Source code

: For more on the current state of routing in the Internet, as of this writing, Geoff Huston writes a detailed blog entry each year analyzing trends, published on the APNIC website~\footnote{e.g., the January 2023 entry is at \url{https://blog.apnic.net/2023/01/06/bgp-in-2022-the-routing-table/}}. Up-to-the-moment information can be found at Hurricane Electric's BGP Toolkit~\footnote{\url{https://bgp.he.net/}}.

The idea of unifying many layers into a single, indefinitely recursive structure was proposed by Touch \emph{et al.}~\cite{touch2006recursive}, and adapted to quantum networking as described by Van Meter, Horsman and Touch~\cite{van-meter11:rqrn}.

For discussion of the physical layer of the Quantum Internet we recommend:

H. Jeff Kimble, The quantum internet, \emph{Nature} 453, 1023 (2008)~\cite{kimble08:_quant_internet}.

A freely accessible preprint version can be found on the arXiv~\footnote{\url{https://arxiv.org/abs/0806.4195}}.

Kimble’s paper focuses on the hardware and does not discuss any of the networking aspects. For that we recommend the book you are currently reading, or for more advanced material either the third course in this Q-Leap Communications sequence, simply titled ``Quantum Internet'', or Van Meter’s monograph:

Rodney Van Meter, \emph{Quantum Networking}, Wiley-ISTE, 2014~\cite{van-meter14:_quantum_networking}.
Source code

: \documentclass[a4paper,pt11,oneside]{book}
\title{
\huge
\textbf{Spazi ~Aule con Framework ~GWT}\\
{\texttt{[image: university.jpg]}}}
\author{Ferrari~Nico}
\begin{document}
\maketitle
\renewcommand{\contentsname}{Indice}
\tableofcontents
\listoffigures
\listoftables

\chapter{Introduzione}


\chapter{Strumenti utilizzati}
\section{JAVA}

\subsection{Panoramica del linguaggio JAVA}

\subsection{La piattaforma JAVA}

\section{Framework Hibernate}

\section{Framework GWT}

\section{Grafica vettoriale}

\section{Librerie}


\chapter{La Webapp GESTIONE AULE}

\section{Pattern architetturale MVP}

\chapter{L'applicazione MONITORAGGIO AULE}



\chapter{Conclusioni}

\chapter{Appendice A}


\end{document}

§ THE TASK
State the number of lines in the records that include the word "cite", and add nothing to it.

§ SOLUTION
3